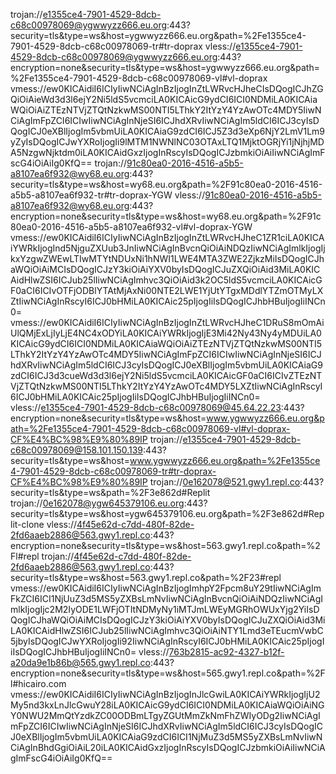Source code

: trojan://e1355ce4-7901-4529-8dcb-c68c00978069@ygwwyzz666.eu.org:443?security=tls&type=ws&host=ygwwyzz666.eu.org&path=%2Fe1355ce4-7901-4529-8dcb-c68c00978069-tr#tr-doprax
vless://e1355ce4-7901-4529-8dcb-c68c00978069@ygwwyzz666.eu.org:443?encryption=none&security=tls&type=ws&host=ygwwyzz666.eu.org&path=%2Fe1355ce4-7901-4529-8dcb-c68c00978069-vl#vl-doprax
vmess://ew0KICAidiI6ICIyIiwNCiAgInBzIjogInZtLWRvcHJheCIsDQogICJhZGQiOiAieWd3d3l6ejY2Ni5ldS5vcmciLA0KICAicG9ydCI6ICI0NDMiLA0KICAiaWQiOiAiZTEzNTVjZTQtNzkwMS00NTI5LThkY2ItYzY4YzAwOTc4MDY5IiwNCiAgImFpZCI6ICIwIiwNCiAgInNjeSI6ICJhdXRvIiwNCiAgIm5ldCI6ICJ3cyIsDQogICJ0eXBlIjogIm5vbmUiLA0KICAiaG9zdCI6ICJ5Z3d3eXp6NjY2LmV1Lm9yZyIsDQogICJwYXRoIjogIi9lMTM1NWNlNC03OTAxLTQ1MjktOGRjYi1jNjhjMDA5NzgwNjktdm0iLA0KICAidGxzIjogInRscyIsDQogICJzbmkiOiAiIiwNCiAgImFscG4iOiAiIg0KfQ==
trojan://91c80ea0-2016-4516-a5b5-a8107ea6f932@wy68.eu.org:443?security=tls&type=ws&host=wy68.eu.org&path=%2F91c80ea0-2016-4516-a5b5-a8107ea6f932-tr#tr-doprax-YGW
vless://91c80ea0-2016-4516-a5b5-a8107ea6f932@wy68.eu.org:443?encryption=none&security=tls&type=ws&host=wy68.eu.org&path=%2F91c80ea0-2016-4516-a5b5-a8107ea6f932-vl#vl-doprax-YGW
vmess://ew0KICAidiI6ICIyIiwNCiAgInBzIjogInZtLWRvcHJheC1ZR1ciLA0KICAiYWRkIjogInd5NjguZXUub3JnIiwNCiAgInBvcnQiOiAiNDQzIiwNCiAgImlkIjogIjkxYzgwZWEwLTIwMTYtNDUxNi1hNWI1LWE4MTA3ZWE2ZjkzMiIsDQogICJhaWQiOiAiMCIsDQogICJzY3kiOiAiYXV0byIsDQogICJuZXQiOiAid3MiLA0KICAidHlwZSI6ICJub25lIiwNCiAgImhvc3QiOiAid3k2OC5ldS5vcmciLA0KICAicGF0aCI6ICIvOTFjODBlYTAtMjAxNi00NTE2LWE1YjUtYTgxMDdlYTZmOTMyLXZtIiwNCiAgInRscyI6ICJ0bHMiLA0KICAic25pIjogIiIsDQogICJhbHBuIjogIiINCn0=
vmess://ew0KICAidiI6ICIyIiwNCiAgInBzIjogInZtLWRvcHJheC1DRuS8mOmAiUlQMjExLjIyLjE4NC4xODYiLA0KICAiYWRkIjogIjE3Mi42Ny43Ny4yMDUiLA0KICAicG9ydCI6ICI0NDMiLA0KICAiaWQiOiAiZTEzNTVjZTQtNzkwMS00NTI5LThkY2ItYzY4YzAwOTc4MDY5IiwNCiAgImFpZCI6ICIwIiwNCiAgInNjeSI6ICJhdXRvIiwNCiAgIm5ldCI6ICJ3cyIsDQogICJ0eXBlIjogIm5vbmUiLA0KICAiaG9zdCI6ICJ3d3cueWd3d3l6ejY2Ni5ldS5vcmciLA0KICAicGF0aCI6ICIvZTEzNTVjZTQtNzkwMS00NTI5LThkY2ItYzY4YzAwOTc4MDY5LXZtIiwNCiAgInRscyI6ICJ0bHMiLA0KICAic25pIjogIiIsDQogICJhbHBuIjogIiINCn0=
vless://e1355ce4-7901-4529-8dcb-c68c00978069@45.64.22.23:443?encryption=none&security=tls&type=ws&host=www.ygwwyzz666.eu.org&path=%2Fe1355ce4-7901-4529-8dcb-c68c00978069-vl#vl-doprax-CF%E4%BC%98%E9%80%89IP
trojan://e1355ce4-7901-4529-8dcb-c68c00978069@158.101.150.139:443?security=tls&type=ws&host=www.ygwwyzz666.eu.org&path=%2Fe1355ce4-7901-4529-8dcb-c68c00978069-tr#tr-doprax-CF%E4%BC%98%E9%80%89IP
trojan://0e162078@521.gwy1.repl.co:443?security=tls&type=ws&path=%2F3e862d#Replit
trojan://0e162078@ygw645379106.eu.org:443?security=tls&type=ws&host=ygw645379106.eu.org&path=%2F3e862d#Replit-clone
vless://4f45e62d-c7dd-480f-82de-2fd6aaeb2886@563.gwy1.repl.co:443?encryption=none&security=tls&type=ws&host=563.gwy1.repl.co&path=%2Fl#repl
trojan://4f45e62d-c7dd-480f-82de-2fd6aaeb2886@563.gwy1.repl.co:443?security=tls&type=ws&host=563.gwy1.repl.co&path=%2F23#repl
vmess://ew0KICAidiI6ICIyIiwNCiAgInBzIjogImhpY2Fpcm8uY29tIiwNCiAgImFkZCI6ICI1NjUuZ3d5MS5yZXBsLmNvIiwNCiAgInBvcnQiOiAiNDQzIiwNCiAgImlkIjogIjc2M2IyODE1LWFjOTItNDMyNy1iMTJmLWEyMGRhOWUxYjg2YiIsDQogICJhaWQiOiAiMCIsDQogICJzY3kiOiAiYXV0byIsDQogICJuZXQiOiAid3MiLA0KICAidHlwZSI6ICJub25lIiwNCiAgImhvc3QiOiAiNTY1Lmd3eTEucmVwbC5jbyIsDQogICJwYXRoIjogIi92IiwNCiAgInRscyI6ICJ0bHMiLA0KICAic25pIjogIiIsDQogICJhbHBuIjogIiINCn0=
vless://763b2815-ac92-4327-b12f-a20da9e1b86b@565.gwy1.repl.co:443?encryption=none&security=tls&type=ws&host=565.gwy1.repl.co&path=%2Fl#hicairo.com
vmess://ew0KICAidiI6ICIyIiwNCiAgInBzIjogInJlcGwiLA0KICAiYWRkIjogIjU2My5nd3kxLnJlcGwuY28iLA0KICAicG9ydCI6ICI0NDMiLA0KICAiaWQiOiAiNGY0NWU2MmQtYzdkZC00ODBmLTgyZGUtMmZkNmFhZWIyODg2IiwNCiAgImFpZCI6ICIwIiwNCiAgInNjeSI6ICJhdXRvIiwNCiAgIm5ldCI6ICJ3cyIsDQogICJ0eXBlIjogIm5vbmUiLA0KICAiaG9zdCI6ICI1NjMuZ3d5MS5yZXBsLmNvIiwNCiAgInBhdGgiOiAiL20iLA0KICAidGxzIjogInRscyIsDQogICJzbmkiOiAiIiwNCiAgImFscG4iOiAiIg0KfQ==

...

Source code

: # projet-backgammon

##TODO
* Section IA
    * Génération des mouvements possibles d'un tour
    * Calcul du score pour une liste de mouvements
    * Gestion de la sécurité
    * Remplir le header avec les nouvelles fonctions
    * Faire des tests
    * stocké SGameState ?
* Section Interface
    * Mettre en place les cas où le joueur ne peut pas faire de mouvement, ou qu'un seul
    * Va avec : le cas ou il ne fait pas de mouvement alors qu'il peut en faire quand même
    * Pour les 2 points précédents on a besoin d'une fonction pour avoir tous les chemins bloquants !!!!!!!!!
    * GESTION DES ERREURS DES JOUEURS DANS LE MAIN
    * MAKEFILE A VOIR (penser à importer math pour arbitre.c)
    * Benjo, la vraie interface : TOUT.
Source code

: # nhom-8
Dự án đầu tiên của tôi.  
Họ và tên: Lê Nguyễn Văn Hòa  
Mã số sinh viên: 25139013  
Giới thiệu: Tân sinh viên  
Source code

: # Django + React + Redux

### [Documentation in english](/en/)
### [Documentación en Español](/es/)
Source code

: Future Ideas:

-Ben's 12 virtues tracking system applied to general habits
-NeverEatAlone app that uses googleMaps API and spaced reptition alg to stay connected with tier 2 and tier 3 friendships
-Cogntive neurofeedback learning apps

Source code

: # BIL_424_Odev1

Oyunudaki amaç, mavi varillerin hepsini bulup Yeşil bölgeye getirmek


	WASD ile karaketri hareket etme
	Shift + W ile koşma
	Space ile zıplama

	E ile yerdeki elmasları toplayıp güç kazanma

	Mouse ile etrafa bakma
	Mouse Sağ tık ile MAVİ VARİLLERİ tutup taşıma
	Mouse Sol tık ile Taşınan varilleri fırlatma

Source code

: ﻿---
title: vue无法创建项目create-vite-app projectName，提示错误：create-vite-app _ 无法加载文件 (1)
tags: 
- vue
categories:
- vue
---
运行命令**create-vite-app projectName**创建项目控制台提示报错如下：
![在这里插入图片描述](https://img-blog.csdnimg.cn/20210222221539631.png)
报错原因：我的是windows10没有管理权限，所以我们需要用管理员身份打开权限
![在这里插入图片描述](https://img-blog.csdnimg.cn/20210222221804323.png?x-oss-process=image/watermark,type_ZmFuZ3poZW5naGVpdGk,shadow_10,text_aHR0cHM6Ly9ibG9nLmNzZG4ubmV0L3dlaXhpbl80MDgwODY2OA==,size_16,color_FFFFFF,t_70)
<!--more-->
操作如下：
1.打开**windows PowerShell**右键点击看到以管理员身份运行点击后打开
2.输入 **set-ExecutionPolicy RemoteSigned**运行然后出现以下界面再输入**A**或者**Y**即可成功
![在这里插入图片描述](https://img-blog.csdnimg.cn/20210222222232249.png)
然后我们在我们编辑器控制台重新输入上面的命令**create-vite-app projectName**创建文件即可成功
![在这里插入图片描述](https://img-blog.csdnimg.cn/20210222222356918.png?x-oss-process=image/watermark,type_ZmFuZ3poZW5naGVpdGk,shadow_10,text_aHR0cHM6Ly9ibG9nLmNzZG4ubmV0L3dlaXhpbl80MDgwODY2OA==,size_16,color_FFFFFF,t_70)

*What this task involves*. Go through the material and report each line that holds the string "pour".

*Result for this task*.
    * Calcul du score pour une liste de mouvements
    * Pour les 2 points précédents on a besoin d'une fonction pour avoir tous les chemins bloquants !!!!!!!!!
    * MAKEFILE A VOIR (penser à importer math pour arbitre.c)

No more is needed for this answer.